Croft was charged with receipt of child pornography, 18 U.S.C. § 2252A(a)(2); and possession of child pornography, 18 U.S.C. § 2252A(a)(5)(B). 1st Superseding Information (Dkt. 16); see also Waiver of Indictment (Dkt. 21). Croft pleaded guilty to possession of child pornography, without a Rule 11 Plea Agreement, on February 20, 2014.

At his plea hearing, Croft admitted that he "downloaded images that were child pornography and they were saved to my computer." 2/20/2014 Hr'g Tr. at 29 (Dkt. 81). Croft agreed that these images "depict[ed] minor children engaged in sexually explicit conduct." Id. However, a search a Croft's home had revealed that he operated a photography studio, where Croft paid the mothers of girls to allow him to photograph their daughters nude or nearly nude. "The identified victims ranged in age from three to fourteen. Photos stored on Croft's cameras showed these victims posed in outfits such as high-heeled knee-high boots, fishnet stockings, thongs, or only body paint." 9/8/2015 6th Cir. Op. at 1 (Dkt. 96). At sentencing, Croft clarified that while he admitted to possessing child pornography that was downloaded from the internet, his position was that photographs of young girls that he took himself did not constitute child pornography. 9/16/2014 Sentencing Tr. at 10 (Dkt. 82).
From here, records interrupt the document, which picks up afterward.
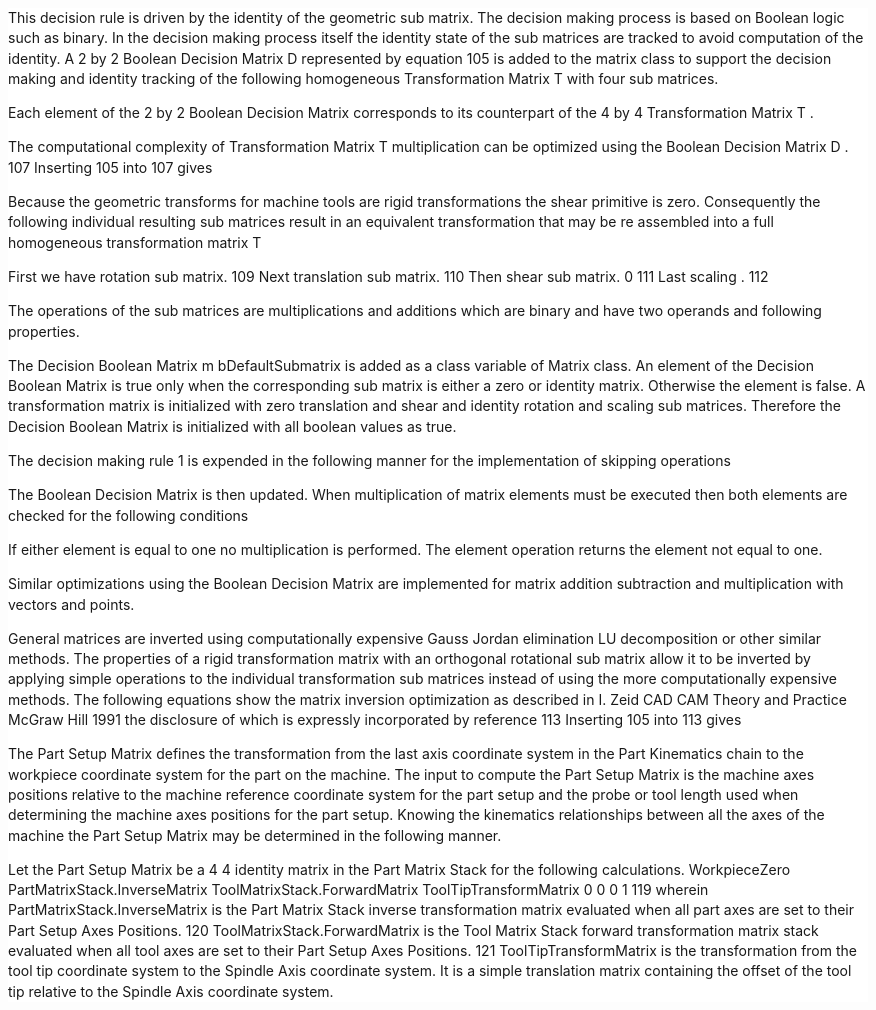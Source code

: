 This decision rule is driven by the identity of the geometric sub matrix. The decision making process is based on Boolean logic such as binary. In the decision making process itself the identity state of the sub matrices are tracked to avoid computation of the identity. A 2 by 2 Boolean Decision Matrix D represented by equation 105 is added to the matrix class to support the decision making and identity tracking of the following homogeneous Transformation Matrix T with four sub matrices.

Each element of the 2 by 2 Boolean Decision Matrix corresponds to its counterpart of the 4 by 4 Transformation Matrix T .

The computational complexity of Transformation Matrix T multiplication can be optimized using the Boolean Decision Matrix D . 107 Inserting 105 into 107 gives 

Because the geometric transforms for machine tools are rigid transformations the shear primitive is zero. Consequently the following individual resulting sub matrices result in an equivalent transformation that may be re assembled into a full homogeneous transformation matrix T 

First we have rotation sub matrix. 109 Next translation sub matrix. 110 Then shear sub matrix. 0 111 Last scaling . 112 

The operations of the sub matrices are multiplications and additions which are binary and have two operands and following properties.

The Decision Boolean Matrix m bDefaultSubmatrix is added as a class variable of Matrix class. An element of the Decision Boolean Matrix is true only when the corresponding sub matrix is either a zero or identity matrix. Otherwise the element is false. A transformation matrix is initialized with zero translation and shear and identity rotation and scaling sub matrices. Therefore the Decision Boolean Matrix is initialized with all boolean values as true.

The decision making rule 1 is expended in the following manner for the implementation of skipping operations 

The Boolean Decision Matrix is then updated. When multiplication of matrix elements must be executed then both elements are checked for the following conditions 

If either element is equal to one no multiplication is performed. The element operation returns the element not equal to one.

Similar optimizations using the Boolean Decision Matrix are implemented for matrix addition subtraction and multiplication with vectors and points.

General matrices are inverted using computationally expensive Gauss Jordan elimination LU decomposition or other similar methods. The properties of a rigid transformation matrix with an orthogonal rotational sub matrix allow it to be inverted by applying simple operations to the individual transformation sub matrices instead of using the more computationally expensive methods. The following equations show the matrix inversion optimization as described in I. Zeid CAD CAM Theory and Practice McGraw Hill 1991 the disclosure of which is expressly incorporated by reference 113 Inserting 105 into 113 gives 

The Part Setup Matrix defines the transformation from the last axis coordinate system in the Part Kinematics chain to the workpiece coordinate system for the part on the machine. The input to compute the Part Setup Matrix is the machine axes positions relative to the machine reference coordinate system for the part setup and the probe or tool length used when determining the machine axes positions for the part setup. Knowing the kinematics relationships between all the axes of the machine the Part Setup Matrix may be determined in the following manner.

Let the Part Setup Matrix be a 4 4 identity matrix in the Part Matrix Stack for the following calculations. WorkpieceZero PartMatrixStack.InverseMatrix ToolMatrixStack.ForwardMatrix ToolTipTransformMatrix 0 0 0 1 119 wherein PartMatrixStack.InverseMatrix is the Part Matrix Stack inverse transformation matrix evaluated when all part axes are set to their Part Setup Axes Positions. 120 ToolMatrixStack.ForwardMatrix is the Tool Matrix Stack forward transformation matrix stack evaluated when all tool axes are set to their Part Setup Axes Positions. 121 ToolTipTransformMatrix is the transformation from the tool tip coordinate system to the Spindle Axis coordinate system. It is a simple translation matrix containing the offset of the tool tip relative to the Spindle Axis coordinate system.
He therefore contested the Government's request for application of a cross-reference in the Sentencing Guidelines to U.S.S.G. § 2G2.1, which would result in a higher offense level if the Court found that Croft caused minors to engage in sexually explicit conduct for the purpose of producing a visual depiction. Judge Rosen found that Croft had engaged in such conduct, and therefore applied the cross-reference. Id. at 34. Croft was sentenced to 120 months' imprisonment, the statutory maximum sentence.

II. STANDARD OF REVIEW

This motion is brought pursuant to 28 U.S.C. § 2255, which provides in pertinent part:

A prisoner in custody under sentence of a court established by Act of Congress claiming the right to be released upon the ground that the sentence was imposed in violation of the Constitution or laws of the United States, or that the court was without jurisdiction to impose such sentence, or that the sentence was in excess of the maximum authorized by law, or is otherwise subject to collateral attack, may move the court which imposed the sentence to vacate, set aside or correct the sentence.
28 U.S.C. § 2255.

To prevail on a § 2255 motion, "a petitioner must demonstrate the existence of an error of constitutional magnitude which has a substantial and injurious effect or influence on the guilty plea or the jury's verdict." Humphress v. United States, 398 F.3d 855, 858 (6th Cir. 2005). Non-constitutional errors are generally outside the scope of § 2255 relief. See United States v. Cofield, 233 F.3d 405, 407 (6th Cir. 2000). A movant can prevail on a § 2255 motion alleging non-constitutional error only by establishing "a fundamental defect which inherently results in a complete miscarriage of justice, or an error so egregious that it amounts to a violation of due process." Watson v. United States, 175 F.3d 486, 488 (6th Cir. 1999).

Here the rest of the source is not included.